## What you will do
Please copy exactly the lines from the top of the data through the line containing "If a hybrid", and nothing else.

=== The data ===

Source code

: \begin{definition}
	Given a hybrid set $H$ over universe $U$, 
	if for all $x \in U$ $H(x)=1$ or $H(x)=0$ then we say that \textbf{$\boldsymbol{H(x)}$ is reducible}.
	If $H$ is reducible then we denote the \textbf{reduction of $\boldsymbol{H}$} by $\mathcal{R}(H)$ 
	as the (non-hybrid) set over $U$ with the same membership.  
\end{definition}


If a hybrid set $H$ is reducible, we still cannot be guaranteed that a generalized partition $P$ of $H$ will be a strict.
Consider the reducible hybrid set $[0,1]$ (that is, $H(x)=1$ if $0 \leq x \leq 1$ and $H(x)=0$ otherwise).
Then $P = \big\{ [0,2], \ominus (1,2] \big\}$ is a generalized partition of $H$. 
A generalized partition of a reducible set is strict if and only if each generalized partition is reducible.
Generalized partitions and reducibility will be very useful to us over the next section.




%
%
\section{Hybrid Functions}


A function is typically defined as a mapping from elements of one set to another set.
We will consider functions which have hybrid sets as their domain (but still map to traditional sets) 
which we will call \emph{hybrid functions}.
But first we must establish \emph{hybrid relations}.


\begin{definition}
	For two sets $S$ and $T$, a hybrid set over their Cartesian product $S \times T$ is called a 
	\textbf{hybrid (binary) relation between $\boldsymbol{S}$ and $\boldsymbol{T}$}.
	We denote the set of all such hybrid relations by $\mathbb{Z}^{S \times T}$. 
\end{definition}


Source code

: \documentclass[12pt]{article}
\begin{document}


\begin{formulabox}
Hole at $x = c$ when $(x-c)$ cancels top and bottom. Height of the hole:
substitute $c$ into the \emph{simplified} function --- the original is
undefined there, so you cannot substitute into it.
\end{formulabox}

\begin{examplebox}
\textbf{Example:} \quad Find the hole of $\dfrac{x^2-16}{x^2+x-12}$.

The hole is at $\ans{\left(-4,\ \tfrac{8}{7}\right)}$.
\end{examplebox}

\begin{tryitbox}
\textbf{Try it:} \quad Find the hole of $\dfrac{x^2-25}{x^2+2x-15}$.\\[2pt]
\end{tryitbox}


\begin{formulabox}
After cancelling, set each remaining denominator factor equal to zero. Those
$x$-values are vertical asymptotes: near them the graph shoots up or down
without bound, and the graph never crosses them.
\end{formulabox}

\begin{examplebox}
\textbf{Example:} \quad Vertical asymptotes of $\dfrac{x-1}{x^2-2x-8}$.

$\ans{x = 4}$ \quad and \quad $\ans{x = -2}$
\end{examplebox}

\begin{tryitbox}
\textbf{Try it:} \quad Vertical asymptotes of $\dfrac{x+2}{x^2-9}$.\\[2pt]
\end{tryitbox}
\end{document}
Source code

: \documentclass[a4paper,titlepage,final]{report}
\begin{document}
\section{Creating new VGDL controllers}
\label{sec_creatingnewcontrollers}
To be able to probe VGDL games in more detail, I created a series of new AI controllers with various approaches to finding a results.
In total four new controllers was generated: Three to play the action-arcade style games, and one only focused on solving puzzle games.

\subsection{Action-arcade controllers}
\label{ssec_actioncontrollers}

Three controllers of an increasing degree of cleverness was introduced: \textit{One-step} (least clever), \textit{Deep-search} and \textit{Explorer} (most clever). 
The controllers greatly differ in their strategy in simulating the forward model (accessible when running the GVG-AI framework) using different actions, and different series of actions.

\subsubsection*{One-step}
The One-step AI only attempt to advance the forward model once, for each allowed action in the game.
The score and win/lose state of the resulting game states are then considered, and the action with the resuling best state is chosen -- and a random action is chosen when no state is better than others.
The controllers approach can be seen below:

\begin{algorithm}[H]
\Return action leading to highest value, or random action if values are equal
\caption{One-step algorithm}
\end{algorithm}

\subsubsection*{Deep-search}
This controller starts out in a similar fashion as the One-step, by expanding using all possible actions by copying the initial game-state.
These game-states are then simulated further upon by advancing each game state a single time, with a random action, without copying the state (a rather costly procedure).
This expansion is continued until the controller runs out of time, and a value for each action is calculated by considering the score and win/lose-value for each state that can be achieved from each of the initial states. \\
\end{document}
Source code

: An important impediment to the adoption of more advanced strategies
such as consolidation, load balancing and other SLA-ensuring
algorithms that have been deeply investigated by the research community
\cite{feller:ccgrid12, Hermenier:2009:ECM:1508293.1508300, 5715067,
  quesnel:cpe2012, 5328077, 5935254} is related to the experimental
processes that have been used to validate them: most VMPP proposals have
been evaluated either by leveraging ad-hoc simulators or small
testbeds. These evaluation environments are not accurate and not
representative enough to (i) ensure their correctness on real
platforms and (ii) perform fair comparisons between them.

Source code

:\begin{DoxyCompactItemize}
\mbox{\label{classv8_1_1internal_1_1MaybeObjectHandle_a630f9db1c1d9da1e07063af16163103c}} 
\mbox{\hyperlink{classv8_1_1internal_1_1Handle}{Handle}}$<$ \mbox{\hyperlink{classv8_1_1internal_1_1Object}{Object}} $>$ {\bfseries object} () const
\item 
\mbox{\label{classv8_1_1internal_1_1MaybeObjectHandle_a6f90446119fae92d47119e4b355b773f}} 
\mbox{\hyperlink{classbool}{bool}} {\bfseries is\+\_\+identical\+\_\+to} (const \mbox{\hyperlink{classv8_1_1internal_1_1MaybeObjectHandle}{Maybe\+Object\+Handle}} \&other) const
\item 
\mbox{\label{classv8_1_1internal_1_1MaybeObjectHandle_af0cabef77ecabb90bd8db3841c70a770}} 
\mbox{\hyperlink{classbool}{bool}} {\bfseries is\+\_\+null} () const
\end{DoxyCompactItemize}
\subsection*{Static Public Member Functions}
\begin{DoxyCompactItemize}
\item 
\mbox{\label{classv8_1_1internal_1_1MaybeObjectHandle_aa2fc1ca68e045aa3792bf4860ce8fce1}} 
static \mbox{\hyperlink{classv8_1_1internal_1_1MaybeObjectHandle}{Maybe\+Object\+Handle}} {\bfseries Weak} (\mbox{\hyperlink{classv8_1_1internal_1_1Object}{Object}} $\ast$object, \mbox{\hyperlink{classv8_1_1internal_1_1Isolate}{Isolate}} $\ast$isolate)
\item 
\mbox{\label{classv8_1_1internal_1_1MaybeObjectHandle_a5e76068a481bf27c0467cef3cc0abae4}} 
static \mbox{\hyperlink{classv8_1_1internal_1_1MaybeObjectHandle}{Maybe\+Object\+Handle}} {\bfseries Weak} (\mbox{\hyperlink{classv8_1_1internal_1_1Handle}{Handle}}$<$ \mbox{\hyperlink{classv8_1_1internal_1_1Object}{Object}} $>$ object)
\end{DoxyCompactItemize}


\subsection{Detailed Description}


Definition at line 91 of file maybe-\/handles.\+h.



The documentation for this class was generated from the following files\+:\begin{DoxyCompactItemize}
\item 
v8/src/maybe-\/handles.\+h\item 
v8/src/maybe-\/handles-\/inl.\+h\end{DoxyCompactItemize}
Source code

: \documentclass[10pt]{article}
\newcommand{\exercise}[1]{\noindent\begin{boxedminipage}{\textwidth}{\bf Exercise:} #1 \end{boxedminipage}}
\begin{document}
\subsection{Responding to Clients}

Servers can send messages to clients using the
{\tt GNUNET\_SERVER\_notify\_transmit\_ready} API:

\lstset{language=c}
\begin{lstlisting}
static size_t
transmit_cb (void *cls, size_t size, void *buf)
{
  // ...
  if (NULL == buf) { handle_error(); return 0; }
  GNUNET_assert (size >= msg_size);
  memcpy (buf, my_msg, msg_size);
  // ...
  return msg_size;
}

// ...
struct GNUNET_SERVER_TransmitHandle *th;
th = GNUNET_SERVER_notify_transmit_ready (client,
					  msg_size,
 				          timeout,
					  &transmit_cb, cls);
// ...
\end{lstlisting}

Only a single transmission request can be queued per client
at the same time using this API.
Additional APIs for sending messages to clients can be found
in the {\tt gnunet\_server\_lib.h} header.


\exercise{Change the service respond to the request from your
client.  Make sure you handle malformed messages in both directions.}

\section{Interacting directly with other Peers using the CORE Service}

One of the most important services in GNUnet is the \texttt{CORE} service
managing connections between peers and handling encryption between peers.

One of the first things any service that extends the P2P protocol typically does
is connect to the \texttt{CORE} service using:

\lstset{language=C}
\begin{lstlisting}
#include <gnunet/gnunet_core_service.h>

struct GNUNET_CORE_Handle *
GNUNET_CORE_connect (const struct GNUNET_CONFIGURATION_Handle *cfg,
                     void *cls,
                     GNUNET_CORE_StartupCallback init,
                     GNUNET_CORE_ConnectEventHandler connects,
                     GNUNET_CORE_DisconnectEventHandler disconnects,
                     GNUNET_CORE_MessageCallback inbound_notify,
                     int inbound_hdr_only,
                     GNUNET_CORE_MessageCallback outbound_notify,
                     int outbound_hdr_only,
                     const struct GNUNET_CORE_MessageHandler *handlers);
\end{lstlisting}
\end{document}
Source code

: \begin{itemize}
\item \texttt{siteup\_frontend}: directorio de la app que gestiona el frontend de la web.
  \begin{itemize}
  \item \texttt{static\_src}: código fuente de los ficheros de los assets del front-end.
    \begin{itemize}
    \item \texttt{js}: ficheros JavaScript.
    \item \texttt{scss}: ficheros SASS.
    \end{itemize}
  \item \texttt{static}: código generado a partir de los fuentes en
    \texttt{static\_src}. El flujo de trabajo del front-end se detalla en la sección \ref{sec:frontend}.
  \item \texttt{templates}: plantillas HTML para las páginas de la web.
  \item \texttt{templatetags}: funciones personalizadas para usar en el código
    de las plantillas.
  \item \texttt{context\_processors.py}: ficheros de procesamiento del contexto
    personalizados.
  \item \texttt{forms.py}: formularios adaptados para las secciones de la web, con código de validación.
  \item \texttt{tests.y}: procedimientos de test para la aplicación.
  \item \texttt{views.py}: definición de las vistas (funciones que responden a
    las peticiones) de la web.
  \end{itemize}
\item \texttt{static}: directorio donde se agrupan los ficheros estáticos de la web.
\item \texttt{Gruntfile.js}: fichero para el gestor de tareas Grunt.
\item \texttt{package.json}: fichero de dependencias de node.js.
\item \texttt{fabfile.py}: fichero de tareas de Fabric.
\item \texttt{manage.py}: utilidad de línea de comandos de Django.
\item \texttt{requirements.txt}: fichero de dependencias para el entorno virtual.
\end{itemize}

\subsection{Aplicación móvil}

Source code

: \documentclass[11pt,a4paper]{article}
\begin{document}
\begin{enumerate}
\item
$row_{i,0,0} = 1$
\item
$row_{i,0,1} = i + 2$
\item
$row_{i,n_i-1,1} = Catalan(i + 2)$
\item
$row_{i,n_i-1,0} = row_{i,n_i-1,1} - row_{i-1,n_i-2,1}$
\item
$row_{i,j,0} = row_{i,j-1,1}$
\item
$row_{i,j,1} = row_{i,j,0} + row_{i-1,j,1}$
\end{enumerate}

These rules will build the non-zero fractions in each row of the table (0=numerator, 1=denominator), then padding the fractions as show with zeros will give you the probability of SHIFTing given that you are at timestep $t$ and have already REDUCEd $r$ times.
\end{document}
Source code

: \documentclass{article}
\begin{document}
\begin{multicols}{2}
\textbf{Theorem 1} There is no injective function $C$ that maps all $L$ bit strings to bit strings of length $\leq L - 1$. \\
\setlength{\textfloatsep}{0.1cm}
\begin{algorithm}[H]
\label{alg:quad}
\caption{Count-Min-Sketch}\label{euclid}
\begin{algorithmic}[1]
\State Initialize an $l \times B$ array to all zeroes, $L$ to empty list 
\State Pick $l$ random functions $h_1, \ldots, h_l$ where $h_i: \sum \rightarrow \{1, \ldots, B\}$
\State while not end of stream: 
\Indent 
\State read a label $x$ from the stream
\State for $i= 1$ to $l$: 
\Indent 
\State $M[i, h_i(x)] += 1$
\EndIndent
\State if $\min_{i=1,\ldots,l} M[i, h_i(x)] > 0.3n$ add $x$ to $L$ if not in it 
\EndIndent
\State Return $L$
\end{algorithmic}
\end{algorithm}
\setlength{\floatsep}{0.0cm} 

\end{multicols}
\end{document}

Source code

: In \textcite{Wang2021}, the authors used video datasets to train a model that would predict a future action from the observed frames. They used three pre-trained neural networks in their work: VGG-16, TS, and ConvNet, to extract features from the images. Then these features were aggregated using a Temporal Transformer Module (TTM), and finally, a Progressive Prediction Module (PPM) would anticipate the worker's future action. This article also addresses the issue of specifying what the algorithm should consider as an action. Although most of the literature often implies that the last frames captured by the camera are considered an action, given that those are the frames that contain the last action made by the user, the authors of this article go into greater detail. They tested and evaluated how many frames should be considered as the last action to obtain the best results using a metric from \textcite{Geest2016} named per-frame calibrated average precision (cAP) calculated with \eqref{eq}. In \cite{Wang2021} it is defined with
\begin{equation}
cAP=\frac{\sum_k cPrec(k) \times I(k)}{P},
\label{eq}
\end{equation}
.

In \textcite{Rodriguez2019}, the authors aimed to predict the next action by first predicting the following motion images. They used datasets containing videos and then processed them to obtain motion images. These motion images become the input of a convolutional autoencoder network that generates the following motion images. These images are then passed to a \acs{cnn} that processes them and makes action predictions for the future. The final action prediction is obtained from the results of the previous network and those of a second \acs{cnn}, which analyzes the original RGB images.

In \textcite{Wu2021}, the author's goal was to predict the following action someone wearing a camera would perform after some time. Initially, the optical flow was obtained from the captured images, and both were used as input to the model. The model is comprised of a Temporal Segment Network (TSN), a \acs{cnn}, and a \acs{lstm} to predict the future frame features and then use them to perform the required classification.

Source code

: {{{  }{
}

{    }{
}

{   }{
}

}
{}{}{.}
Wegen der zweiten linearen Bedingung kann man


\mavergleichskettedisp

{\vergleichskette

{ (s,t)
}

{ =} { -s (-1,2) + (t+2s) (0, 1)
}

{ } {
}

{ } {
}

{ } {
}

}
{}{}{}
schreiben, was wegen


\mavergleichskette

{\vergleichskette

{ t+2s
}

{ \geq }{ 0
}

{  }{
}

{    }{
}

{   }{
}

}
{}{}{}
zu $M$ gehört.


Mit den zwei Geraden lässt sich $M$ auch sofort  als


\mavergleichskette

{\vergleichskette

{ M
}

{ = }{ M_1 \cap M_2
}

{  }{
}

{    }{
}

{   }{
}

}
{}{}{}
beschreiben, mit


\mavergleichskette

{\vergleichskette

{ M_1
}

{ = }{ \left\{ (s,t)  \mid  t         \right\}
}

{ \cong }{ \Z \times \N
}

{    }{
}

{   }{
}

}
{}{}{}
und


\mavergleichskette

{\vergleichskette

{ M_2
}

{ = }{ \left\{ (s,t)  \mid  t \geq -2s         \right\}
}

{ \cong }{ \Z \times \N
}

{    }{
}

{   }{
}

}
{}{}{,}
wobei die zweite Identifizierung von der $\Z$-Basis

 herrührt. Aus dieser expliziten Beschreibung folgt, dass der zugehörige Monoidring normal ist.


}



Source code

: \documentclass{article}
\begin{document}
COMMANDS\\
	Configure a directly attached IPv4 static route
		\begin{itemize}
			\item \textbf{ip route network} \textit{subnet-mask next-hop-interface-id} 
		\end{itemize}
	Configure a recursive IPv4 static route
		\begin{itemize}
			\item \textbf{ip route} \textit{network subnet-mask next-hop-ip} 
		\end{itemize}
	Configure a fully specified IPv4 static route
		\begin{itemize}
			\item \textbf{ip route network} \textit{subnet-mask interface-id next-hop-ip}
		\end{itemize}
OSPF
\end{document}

===

## Exercise output
Source code

: \begin{definition}
	Given a hybrid set $H$ over universe $U$, 
	if for all $x \in U$ $H(x)=1$ or $H(x)=0$ then we say that \textbf{$\boldsymbol{H(x)}$ is reducible}.
	If $H$ is reducible then we denote the \textbf{reduction of $\boldsymbol{H}$} by $\mathcal{R}(H)$ 
	as the (non-hybrid) set over $U$ with the same membership.  
\end{definition}


If a hybrid set $H$ is reducible, we still cannot be guaranteed that a generalized partition $P$ of $H$ will be a strict.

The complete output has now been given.